Source texts of formatted documents
-------
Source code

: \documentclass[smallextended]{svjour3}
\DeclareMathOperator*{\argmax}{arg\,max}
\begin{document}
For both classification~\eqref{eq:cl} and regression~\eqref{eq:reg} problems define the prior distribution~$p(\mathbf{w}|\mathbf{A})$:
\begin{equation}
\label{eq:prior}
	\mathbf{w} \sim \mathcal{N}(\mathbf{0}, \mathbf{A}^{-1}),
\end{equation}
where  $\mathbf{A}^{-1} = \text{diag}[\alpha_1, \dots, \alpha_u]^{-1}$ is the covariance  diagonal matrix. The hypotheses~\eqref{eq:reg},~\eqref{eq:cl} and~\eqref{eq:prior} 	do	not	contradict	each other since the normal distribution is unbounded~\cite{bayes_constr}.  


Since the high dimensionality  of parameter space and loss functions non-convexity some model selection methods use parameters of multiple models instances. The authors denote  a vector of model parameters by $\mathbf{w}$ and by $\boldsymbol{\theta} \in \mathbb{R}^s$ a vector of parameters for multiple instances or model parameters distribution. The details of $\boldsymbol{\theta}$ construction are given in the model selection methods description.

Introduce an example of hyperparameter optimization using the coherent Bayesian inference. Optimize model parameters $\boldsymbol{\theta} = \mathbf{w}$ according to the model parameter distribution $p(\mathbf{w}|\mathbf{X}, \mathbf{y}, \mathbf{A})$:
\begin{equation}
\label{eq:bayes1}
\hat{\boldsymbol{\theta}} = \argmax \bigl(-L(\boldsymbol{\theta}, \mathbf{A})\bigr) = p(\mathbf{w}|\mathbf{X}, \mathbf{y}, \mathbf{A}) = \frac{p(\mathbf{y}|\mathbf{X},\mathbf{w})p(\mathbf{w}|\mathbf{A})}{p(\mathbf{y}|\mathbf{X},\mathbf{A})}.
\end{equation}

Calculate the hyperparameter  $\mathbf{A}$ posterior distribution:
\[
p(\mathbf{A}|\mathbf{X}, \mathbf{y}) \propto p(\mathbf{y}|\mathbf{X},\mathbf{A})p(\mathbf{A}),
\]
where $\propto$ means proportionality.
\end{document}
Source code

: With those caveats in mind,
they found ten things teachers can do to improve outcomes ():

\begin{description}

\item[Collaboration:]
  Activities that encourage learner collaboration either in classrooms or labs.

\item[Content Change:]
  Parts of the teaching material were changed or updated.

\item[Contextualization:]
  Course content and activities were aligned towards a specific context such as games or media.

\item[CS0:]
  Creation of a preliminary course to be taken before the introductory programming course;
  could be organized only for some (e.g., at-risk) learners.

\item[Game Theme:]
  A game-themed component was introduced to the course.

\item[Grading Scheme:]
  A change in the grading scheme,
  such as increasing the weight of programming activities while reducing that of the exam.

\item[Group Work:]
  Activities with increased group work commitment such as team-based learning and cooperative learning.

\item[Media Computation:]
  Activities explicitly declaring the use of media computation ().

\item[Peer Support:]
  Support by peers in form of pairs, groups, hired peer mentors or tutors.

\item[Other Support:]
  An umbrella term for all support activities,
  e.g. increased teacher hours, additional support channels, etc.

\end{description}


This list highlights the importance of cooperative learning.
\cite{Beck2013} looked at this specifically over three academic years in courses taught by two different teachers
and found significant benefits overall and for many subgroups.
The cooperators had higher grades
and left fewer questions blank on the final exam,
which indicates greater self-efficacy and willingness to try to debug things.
-------
- _Problem to solve_
Quote every line of the records above, from the first down to the one holding "is the covariance", exactly as written.

- _Response for this exercise_
Source code

: \documentclass[smallextended]{svjour3}
\DeclareMathOperator*{\argmax}{arg\,max}
\begin{document}
For both classification~\eqref{eq:cl} and regression~\eqref{eq:reg} problems define the prior distribution~$p(\mathbf{w}|\mathbf{A})$:
\begin{equation}
\label{eq:prior}
	\mathbf{w} \sim \mathcal{N}(\mathbf{0}, \mathbf{A}^{-1}),
\end{equation}
where  $\mathbf{A}^{-1} = \text{diag}[\alpha_1, \dots, \alpha_u]^{-1}$ is the covariance  diagonal matrix. The hypotheses~\eqref{eq:reg},~\eqref{eq:cl} and~\eqref{eq:prior} 	do	not	contradict	each other since the normal distribution is unbounded~\cite{bayes_constr}.  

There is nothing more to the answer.